→ Collected data
-.-.-
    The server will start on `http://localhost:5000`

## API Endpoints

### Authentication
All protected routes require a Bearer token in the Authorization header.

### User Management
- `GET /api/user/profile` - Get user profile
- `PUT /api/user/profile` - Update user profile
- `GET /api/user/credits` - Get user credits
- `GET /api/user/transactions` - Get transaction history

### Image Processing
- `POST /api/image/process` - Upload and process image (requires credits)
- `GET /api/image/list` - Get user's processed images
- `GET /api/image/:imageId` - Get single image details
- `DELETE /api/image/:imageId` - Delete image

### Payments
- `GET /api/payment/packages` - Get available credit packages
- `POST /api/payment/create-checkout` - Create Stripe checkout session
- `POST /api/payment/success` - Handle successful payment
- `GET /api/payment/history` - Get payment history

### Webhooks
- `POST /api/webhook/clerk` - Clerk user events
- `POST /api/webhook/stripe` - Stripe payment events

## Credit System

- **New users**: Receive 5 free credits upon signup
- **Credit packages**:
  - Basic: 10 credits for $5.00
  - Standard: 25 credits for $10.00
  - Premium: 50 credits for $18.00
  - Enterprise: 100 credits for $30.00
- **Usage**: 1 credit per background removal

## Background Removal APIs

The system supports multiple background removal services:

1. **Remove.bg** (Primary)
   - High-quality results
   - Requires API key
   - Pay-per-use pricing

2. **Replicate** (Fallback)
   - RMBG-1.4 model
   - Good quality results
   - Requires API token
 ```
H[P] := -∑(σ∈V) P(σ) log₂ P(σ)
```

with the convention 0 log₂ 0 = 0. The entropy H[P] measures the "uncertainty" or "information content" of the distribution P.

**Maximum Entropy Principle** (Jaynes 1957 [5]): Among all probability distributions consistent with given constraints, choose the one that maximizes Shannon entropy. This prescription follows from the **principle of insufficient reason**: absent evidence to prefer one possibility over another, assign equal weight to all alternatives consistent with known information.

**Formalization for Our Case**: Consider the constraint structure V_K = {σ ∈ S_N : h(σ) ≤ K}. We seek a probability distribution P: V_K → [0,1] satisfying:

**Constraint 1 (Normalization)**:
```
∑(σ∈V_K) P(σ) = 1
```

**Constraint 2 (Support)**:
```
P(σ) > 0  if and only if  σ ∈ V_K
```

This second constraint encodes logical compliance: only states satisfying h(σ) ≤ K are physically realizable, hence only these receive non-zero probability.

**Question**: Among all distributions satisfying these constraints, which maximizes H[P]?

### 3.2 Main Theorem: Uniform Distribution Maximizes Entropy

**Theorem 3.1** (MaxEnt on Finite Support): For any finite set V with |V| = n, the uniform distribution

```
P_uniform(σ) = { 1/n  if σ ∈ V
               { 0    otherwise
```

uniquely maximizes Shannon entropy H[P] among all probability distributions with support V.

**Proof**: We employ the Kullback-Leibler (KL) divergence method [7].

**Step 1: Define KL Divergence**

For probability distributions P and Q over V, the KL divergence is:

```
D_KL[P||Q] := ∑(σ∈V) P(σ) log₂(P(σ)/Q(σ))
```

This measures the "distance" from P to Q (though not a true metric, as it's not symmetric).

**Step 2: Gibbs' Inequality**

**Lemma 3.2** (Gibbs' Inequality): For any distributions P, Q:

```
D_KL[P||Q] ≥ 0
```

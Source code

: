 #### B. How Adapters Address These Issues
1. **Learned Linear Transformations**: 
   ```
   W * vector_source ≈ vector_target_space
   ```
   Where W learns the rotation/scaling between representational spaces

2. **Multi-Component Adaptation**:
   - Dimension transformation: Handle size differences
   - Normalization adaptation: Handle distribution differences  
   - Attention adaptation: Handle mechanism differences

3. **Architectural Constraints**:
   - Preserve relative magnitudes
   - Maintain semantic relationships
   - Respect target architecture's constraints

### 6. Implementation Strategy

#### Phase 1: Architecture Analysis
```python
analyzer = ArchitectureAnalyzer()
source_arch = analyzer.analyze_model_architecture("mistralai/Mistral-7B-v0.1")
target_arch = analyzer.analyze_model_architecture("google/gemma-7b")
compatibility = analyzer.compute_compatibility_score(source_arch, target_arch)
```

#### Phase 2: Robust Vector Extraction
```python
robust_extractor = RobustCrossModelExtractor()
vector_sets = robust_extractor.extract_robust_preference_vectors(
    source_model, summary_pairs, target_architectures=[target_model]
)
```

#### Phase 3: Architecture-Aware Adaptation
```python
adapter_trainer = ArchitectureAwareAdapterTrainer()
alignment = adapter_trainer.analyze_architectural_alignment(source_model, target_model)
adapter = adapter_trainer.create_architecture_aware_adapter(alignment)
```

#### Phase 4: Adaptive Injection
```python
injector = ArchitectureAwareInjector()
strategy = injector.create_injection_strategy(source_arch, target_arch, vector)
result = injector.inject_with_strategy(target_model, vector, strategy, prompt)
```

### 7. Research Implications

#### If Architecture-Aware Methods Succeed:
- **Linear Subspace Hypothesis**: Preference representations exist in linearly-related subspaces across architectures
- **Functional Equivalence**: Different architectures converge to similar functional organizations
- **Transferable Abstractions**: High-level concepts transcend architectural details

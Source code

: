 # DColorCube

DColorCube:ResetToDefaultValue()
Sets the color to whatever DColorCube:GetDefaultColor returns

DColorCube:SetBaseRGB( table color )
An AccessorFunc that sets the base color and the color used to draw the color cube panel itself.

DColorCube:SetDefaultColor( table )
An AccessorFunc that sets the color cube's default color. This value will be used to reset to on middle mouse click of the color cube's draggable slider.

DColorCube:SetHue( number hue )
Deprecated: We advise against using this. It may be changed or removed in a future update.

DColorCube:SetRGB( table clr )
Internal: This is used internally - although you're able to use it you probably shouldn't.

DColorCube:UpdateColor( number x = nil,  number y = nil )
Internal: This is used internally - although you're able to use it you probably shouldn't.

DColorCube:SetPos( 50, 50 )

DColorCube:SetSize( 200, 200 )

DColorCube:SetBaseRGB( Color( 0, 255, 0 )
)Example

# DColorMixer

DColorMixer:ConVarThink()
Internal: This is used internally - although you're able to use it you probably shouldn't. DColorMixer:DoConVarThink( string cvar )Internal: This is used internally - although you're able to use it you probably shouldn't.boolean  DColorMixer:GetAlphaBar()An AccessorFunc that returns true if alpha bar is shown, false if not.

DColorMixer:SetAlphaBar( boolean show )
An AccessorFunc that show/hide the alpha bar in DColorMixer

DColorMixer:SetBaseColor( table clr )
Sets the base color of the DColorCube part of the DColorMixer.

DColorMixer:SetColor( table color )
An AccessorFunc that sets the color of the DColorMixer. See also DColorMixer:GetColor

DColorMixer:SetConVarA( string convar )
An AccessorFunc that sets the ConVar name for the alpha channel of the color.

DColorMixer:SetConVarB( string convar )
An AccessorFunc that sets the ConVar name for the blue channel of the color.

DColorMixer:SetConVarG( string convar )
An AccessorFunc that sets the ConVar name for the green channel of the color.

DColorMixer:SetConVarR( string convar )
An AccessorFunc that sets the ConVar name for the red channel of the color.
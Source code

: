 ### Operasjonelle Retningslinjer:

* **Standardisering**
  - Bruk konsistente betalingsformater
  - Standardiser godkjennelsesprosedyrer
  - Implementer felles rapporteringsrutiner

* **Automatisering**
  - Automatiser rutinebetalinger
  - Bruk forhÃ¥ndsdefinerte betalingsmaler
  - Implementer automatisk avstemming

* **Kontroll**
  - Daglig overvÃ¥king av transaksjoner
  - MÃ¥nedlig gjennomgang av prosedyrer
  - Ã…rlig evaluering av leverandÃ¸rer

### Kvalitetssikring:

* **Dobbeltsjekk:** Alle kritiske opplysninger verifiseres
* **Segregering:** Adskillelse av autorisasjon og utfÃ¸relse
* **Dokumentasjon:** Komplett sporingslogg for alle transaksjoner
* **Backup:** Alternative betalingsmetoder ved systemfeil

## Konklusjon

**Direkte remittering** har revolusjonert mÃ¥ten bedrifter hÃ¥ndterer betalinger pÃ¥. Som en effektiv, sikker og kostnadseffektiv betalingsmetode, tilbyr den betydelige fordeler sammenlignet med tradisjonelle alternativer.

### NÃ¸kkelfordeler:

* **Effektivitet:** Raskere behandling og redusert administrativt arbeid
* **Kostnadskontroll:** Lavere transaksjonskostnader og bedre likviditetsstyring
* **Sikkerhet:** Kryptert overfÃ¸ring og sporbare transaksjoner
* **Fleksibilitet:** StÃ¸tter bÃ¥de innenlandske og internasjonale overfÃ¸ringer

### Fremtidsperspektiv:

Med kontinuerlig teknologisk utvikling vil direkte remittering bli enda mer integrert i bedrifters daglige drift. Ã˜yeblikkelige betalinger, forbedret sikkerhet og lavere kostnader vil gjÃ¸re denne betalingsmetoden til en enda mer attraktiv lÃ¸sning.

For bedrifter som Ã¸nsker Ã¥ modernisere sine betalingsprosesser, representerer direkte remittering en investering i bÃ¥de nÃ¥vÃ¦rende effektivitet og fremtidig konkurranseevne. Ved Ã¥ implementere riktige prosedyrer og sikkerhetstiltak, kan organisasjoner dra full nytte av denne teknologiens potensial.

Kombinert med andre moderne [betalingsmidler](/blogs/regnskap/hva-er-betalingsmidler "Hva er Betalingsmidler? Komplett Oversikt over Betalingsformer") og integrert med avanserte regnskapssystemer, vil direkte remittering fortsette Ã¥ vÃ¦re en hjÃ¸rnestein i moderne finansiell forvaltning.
-.-.-
→ Required action
Quote, with nothing altered, all lines from the start of the entries to the line that carries "Stripe checkout session", inclusive.

→ Exercise answer
    The server will start on `http://localhost:5000`

## API Endpoints

### Authentication
All protected routes require a Bearer token in the Authorization header.

### User Management
- `GET /api/user/profile` - Get user profile
- `PUT /api/user/profile` - Update user profile
- `GET /api/user/credits` - Get user credits
- `GET /api/user/transactions` - Get transaction history

### Image Processing
- `POST /api/image/process` - Upload and process image (requires credits)
- `GET /api/image/list` - Get user's processed images
- `GET /api/image/:imageId` - Get single image details
- `DELETE /api/image/:imageId` - Delete image

### Payments
- `GET /api/payment/packages` - Get available credit packages
- `POST /api/payment/create-checkout` - Create Stripe checkout session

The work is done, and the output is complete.